• [Task objective]:
Search the data for the word "sources" and copy every line that contains it.

• [Information provided]:
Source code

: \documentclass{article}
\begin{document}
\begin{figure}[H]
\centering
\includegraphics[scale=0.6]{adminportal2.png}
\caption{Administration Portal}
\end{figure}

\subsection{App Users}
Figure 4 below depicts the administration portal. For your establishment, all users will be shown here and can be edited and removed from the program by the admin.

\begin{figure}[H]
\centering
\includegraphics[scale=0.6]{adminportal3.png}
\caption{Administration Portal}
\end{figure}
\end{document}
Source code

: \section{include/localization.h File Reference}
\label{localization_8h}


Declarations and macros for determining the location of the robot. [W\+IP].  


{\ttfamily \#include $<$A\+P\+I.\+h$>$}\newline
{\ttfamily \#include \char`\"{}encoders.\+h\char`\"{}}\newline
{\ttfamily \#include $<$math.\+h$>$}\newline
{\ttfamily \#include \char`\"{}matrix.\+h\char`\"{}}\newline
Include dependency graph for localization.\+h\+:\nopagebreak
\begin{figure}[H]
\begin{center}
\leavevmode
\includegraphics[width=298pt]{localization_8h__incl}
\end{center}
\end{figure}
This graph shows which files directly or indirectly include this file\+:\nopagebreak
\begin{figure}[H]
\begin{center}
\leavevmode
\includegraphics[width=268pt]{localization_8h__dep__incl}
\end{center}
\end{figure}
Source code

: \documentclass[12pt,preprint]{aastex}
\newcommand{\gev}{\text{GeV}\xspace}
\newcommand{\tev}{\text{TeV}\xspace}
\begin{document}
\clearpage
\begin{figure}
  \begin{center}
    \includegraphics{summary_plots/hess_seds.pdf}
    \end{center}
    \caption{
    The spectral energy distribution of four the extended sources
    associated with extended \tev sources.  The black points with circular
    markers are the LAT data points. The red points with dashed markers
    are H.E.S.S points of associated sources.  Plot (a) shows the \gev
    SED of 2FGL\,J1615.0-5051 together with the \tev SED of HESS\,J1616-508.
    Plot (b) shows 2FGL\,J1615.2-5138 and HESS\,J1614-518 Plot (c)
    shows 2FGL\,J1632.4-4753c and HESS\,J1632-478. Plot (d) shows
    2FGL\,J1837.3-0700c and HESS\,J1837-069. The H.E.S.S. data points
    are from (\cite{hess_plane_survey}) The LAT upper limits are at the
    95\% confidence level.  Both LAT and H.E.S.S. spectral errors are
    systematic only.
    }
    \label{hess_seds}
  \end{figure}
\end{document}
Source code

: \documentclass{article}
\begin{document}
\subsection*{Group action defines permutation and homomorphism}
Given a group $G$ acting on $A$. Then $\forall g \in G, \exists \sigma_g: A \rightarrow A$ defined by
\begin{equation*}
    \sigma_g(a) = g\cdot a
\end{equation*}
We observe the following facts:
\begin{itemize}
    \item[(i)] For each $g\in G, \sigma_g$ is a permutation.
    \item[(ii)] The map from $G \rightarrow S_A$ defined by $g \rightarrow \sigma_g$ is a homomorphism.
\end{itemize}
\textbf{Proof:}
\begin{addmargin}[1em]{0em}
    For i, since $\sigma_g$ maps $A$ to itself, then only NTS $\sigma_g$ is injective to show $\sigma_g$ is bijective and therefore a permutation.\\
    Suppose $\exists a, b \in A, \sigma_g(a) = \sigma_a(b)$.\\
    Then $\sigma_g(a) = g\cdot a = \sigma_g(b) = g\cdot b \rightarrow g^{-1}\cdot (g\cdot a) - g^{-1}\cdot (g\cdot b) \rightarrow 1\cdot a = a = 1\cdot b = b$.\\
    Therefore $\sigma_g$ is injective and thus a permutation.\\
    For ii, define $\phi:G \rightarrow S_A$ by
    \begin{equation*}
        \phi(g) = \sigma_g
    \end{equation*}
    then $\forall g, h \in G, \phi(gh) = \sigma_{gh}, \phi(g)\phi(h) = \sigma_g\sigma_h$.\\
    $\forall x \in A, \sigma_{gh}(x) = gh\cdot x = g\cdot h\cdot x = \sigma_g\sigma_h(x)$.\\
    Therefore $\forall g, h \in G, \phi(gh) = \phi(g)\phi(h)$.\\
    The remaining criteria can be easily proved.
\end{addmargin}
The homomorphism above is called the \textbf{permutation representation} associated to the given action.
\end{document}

• [Result of the task]:
    The spectral energy distribution of four the extended sources
    associated with extended \tev sources.  The black points with circular
    are H.E.S.S points of associated sources.  Plot (a) shows the \gev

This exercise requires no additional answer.